[Work to be completed] Scan the records and identify every line in which the string "import" occurs, then return those lines.
------ Data in this exercise ------
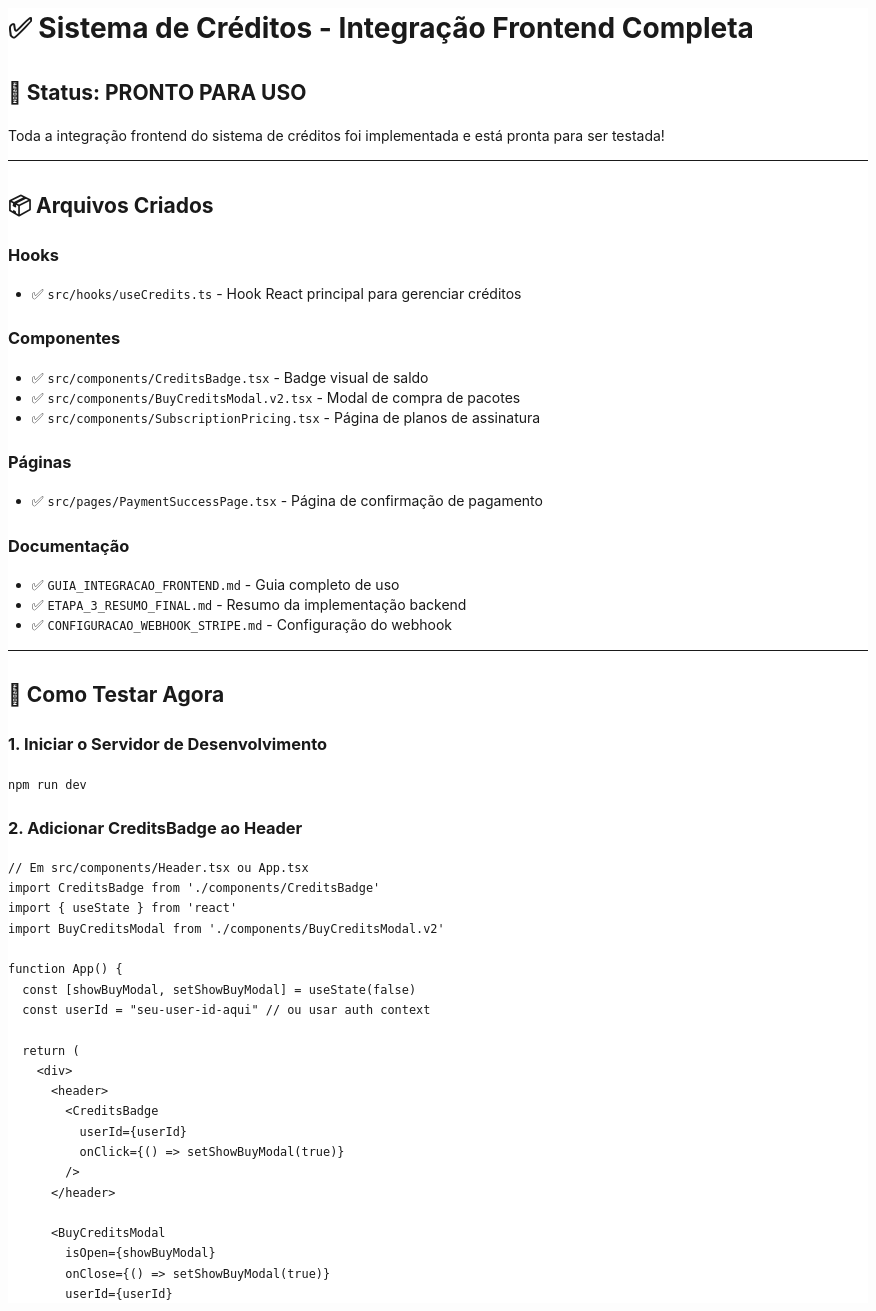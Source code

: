 # ✅ Sistema de Créditos - Integração Frontend Completa

## 🎉 Status: PRONTO PARA USO

Toda a integração frontend do sistema de créditos foi implementada e está pronta para ser testada!

---

## 📦 Arquivos Criados

### Hooks
- ✅ `src/hooks/useCredits.ts` - Hook React principal para gerenciar créditos

### Componentes
- ✅ `src/components/CreditsBadge.tsx` - Badge visual de saldo
- ✅ `src/components/BuyCreditsModal.v2.tsx` - Modal de compra de pacotes
- ✅ `src/components/SubscriptionPricing.tsx` - Página de planos de assinatura

### Páginas
- ✅ `src/pages/PaymentSuccessPage.tsx` - Página de confirmação de pagamento

### Documentação
- ✅ `GUIA_INTEGRACAO_FRONTEND.md` - Guia completo de uso
- ✅ `ETAPA_3_RESUMO_FINAL.md` - Resumo da implementação backend
- ✅ `CONFIGURACAO_WEBHOOK_STRIPE.md` - Configuração do webhook

---

## 🚀 Como Testar Agora

### 1. Iniciar o Servidor de Desenvolvimento

```bash
npm run dev
```

### 2. Adicionar CreditsBadge ao Header

```tsx
// Em src/components/Header.tsx ou App.tsx
import CreditsBadge from './components/CreditsBadge'
import { useState } from 'react'
import BuyCreditsModal from './components/BuyCreditsModal.v2'

function App() {
  const [showBuyModal, setShowBuyModal] = useState(false)
  const userId = "seu-user-id-aqui" // ou usar auth context

  return (
    <div>
      <header>
        <CreditsBadge
          userId={userId}
          onClick={() => setShowBuyModal(true)}
        />
      </header>

      <BuyCreditsModal
        isOpen={showBuyModal}
        onClose={() => setShowBuyModal(true)}
        userId={userId}
```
------
[Written answer]
import CreditsBadge from './components/CreditsBadge'
import { useState } from 'react'
import BuyCreditsModal from './components/BuyCreditsModal.v2'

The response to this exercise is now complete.